▶ [PROBLEM] Within the data below, find the string "GameState" and return each line where it occurs.

=== Section Start ===

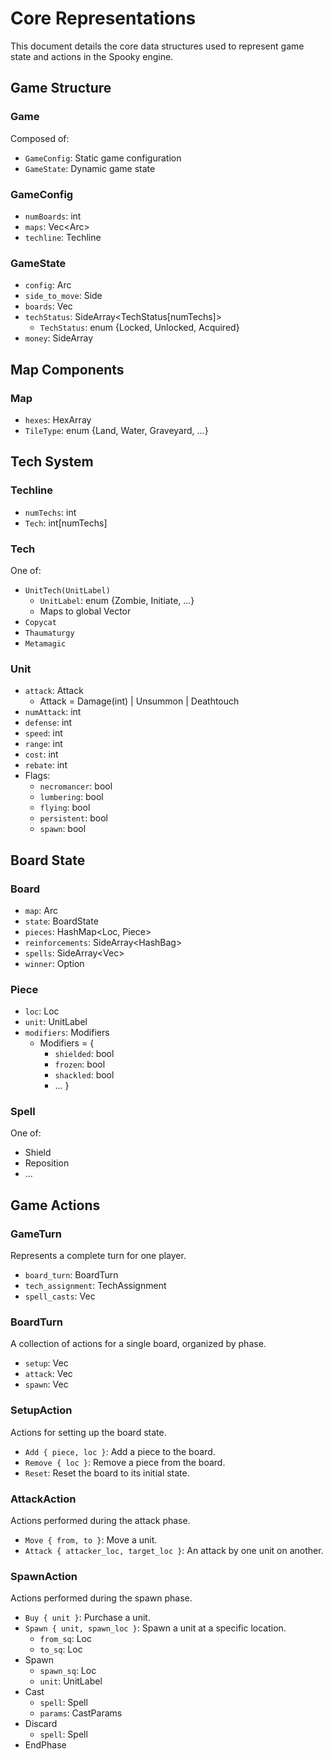 # Core Representations

This document details the core data structures used to represent game state and actions in the Spooky engine.

## Game Structure

### Game
Composed of:
- `GameConfig`: Static game configuration
- `GameState`: Dynamic game state

### GameConfig
- `numBoards`: int
- `maps`: Vec<Arc<Map>>
- `techline`: Techline

### GameState
- `config`: Arc<GameConfig>
- `side_to_move`: Side
- `boards`: Vec<Board>
- `techStatus`: SideArray<TechStatus[numTechs]>
  - `TechStatus`: enum {Locked, Unlocked, Acquired}
- `money`: SideArray<int>

## Map Components

### Map
- `hexes`: HexArray<TileType>
- `TileType`: enum {Land, Water, Graveyard, ...}

## Tech System

### Techline
- `numTechs`: int
- `Tech`: int[numTechs]

### Tech
One of:
- `UnitTech(UnitLabel)`
  - `UnitLabel`: enum {Zombie, Initiate, ...}
  - Maps to global Vector<Unit>
- `Copycat`
- `Thaumaturgy`
- `Metamagic`

### Unit
- `attack`: Attack
  - Attack = Damage(int) | Unsummon | Deathtouch
- `numAttack`: int
- `defense`: int
- `speed`: int
- `range`: int
- `cost`: int
- `rebate`: int
- Flags:
  - `necromancer`: bool
  - `lumbering`: bool
  - `flying`: bool
  - `persistent`: bool
  - `spawn`: bool

## Board State

### Board
- `map`: Arc<Map>
- `state`: BoardState
- `pieces`: HashMap<Loc, Piece>
- `reinforcements`: SideArray<HashBag<Unit>>
- `spells`: SideArray<Vec<Spell>>
- `winner`: Option<Side>

### Piece
- `loc`: Loc
- `unit`: UnitLabel
- `modifiers`: Modifiers
  - Modifiers = {
    - `shielded`: bool
    - `frozen`: bool
    - `shackled`: bool
    - ...
  }

### Spell
One of:
- Shield
- Reposition
- ...

## Game Actions

### GameTurn
Represents a complete turn for one player.
- `board_turn`: BoardTurn
- `tech_assignment`: TechAssignment
- `spell_casts`: Vec<SpellCast>

### BoardTurn
A collection of actions for a single board, organized by phase.
- `setup`: Vec<SetupAction>
- `attack`: Vec<AttackAction>
- `spawn`: Vec<SpawnAction>

### SetupAction
Actions for setting up the board state.
- `Add { piece, loc }`: Add a piece to the board.
- `Remove { loc }`: Remove a piece from the board.
- `Reset`: Reset the board to its initial state.

### AttackAction
Actions performed during the attack phase.
- `Move { from, to }`: Move a unit.
- `Attack { attacker_loc, target_loc }`: An attack by one unit on another.

### SpawnAction
Actions performed during the spawn phase.
- `Buy { unit }`: Purchase a unit.
- `Spawn { unit, spawn_loc }`: Spawn a unit at a specific location.
  - `from_sq`: Loc
  - `to_sq`: Loc
- Spawn
  - `spawn_sq`: Loc
  - `unit`: UnitLabel
- Cast
  - `spell`: Spell
  - `params`: CastParams
- Discard
  - `spell`: Spell
- EndPhase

=== Section End ===

▶ [COMPLETED TASK]
- `GameState`: Dynamic game state
### GameState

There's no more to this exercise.